What you need to do: Print every entry exactly as it appears, but skip the pictures.

Supplied records:
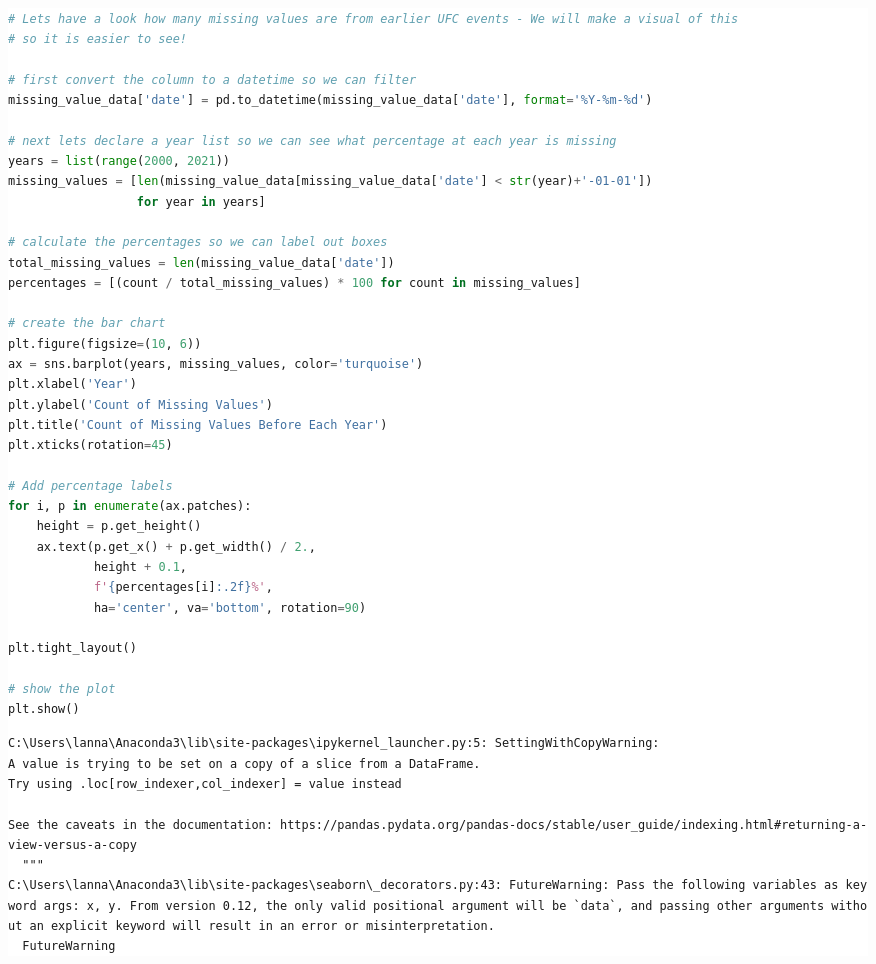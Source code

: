 


```python
# Lets have a look how many missing values are from earlier UFC events - We will make a visual of this
# so it is easier to see!

# first convert the column to a datetime so we can filter
missing_value_data['date'] = pd.to_datetime(missing_value_data['date'], format='%Y-%m-%d')

# next lets declare a year list so we can see what percentage at each year is missing
years = list(range(2000, 2021))
missing_values = [len(missing_value_data[missing_value_data['date'] < str(year)+'-01-01']) 
                  for year in years]

# calculate the percentages so we can label out boxes
total_missing_values = len(missing_value_data['date'])
percentages = [(count / total_missing_values) * 100 for count in missing_values]

# create the bar chart
plt.figure(figsize=(10, 6))
ax = sns.barplot(years, missing_values, color='turquoise')
plt.xlabel('Year')
plt.ylabel('Count of Missing Values')
plt.title('Count of Missing Values Before Each Year')
plt.xticks(rotation=45)

# Add percentage labels
for i, p in enumerate(ax.patches):
    height = p.get_height()
    ax.text(p.get_x() + p.get_width() / 2.,
            height + 0.1,
            f'{percentages[i]:.2f}%',
            ha='center', va='bottom', rotation=90)

plt.tight_layout()

# show the plot
plt.show()
```

    C:\Users\lanna\Anaconda3\lib\site-packages\ipykernel_launcher.py:5: SettingWithCopyWarning: 
    A value is trying to be set on a copy of a slice from a DataFrame.
    Try using .loc[row_indexer,col_indexer] = value instead
    
    See the caveats in the documentation: https://pandas.pydata.org/pandas-docs/stable/user_guide/indexing.html#returning-a-view-versus-a-copy
      """
    C:\Users\lanna\Anaconda3\lib\site-packages\seaborn\_decorators.py:43: FutureWarning: Pass the following variables as keyword args: x, y. From version 0.12, the only valid positional argument will be `data`, and passing other arguments without an explicit keyword will result in an error or misinterpretation.
      FutureWarning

Task response:
Source code

: 


```python
# Lets have a look how many missing values are from earlier UFC events - We will make a visual of this
# so it is easier to see!

# first convert the column to a datetime so we can filter
missing_value_data['date'] = pd.to_datetime(missing_value_data['date'], format='%Y-%m-%d')

# next lets declare a year list so we can see what percentage at each year is missing
years = list(range(2000, 2021))
missing_values = [len(missing_value_data[missing_value_data['date'] < str(year)+'-01-01']) 
                  for year in years]

# calculate the percentages so we can label out boxes
total_missing_values = len(missing_value_data['date'])
percentages = [(count / total_missing_values) * 100 for count in missing_values]

# create the bar chart
plt.figure(figsize=(10, 6))
ax = sns.barplot(years, missing_values, color='turquoise')
plt.xlabel('Year')
plt.ylabel('Count of Missing Values')
plt.title('Count of Missing Values Before Each Year')
plt.xticks(rotation=45)

# Add percentage labels
for i, p in enumerate(ax.patches):
    height = p.get_height()
    ax.text(p.get_x() + p.get_width() / 2.,
            height + 0.1,
            f'{percentages[i]:.2f}%',
            ha='center', va='bottom', rotation=90)

plt.tight_layout()

# show the plot
plt.show()
```

    C:\Users\lanna\Anaconda3\lib\site-packages\ipykernel_launcher.py:5: SettingWithCopyWarning: 
    A value is trying to be set on a copy of a slice from a DataFrame.
    Try using .loc[row_indexer,col_indexer] = value instead
    
    See the caveats in the documentation: https://pandas.pydata.org/pandas-docs/stable/user_guide/indexing.html#returning-a-view-versus-a-copy
      """
    C:\Users\lanna\Anaconda3\lib\site-packages\seaborn\_decorators.py:43: FutureWarning: Pass the following variables as keyword args: x, y. From version 0.12, the only valid positional argument will be `data`, and passing other arguments without an explicit keyword will result in an error or misinterpretation.
      FutureWarning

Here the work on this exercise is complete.